EXTRACTED INFORMATION -
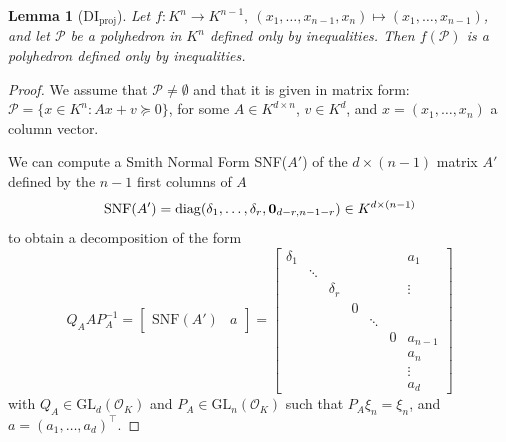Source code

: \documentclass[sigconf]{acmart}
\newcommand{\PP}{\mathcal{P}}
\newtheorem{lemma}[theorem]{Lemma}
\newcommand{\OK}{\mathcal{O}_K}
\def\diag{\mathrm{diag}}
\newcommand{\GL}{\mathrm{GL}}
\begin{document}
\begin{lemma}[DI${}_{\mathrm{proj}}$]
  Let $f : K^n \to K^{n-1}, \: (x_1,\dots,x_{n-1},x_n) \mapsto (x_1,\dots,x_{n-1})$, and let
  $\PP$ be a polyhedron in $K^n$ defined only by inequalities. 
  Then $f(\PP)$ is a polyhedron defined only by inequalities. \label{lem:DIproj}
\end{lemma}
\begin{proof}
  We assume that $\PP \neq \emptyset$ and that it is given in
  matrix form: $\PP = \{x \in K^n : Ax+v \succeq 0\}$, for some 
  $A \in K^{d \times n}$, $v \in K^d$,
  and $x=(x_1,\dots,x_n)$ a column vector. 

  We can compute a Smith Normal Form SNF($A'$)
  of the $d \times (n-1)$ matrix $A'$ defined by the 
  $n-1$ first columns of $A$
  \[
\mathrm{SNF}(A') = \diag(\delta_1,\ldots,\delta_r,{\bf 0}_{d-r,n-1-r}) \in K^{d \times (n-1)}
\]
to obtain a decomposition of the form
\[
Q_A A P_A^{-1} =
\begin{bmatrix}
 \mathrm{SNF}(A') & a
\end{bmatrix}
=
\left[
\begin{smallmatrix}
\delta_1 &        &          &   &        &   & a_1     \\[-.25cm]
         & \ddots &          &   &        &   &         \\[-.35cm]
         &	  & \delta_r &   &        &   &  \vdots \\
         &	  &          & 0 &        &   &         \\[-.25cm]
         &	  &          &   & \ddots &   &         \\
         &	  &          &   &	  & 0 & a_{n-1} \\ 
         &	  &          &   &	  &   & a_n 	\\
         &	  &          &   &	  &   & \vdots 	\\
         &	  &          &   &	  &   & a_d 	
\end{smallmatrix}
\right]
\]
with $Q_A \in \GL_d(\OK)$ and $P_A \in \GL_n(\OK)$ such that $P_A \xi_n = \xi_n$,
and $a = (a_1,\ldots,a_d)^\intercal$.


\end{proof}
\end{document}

...

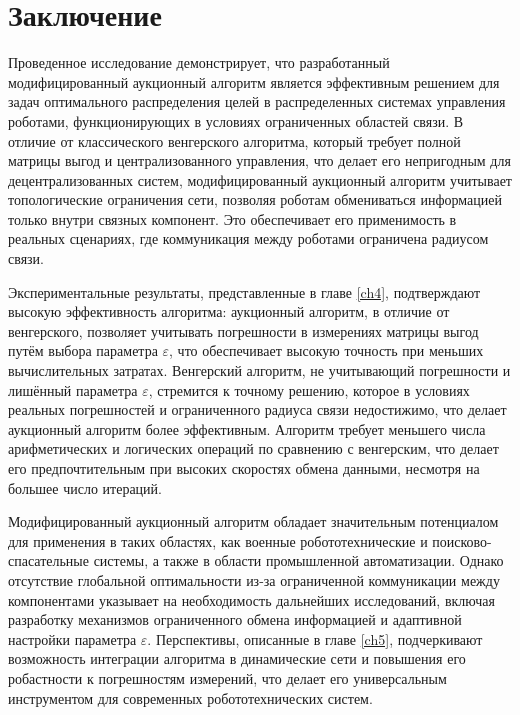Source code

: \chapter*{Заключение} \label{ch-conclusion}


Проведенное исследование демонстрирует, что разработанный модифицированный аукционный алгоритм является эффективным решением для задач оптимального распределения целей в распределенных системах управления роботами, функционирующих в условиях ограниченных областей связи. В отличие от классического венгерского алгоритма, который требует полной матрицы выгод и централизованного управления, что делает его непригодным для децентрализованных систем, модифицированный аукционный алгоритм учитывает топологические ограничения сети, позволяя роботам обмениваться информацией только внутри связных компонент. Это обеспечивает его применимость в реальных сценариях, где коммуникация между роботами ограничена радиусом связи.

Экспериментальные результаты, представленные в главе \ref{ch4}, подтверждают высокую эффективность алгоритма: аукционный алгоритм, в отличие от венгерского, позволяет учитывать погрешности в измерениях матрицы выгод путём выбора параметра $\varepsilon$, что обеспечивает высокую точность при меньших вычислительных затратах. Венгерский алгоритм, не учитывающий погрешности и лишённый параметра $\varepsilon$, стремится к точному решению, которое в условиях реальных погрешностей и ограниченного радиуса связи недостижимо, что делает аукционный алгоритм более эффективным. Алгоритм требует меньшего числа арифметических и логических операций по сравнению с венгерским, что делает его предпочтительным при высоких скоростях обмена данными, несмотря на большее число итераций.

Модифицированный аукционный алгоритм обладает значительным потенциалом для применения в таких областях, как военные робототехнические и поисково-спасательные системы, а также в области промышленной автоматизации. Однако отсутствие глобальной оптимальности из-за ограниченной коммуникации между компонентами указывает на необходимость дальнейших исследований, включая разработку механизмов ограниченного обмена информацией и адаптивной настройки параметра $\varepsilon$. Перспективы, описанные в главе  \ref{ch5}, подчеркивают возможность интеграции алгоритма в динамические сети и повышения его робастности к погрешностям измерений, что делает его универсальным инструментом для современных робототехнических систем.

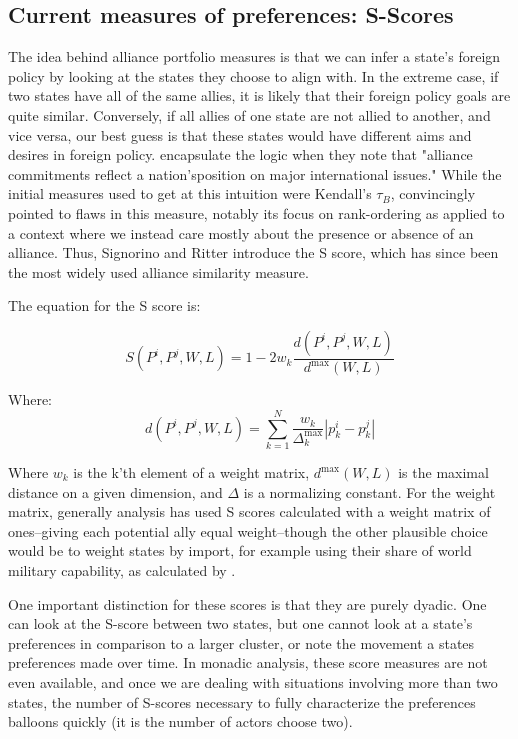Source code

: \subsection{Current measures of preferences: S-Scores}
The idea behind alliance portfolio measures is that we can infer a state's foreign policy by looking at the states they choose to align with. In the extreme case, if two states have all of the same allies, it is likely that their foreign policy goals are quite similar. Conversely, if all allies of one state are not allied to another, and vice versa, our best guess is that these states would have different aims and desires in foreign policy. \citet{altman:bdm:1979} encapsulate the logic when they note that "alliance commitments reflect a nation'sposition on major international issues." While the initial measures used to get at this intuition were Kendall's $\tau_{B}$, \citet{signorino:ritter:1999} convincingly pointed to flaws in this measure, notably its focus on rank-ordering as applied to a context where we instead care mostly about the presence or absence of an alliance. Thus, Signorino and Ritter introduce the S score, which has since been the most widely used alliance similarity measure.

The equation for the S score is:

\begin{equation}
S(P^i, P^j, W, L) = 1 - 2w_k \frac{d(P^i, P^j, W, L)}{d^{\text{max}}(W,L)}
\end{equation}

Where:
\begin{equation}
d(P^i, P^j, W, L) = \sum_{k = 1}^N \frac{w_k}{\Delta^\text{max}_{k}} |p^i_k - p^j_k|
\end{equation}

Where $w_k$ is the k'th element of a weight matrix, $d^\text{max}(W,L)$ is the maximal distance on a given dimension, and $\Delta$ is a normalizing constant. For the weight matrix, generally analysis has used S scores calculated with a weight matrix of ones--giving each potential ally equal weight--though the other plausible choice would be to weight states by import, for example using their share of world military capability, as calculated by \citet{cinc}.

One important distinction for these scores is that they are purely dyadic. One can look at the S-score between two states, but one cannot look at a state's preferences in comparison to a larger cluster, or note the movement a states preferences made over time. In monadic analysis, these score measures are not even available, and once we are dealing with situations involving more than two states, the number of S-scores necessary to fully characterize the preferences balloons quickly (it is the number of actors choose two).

AIM OF THE EXERCISE -
Every line of the material that includes the word "defined" needs to be copied.

THE COMPLETED TASK -
  $\PP$ be a polyhedron in $K^n$ defined only by inequalities. 
  Then $f(\PP)$ is a polyhedron defined only by inequalities. \label{lem:DIproj}
  of the $d \times (n-1)$ matrix $A'$ defined by the 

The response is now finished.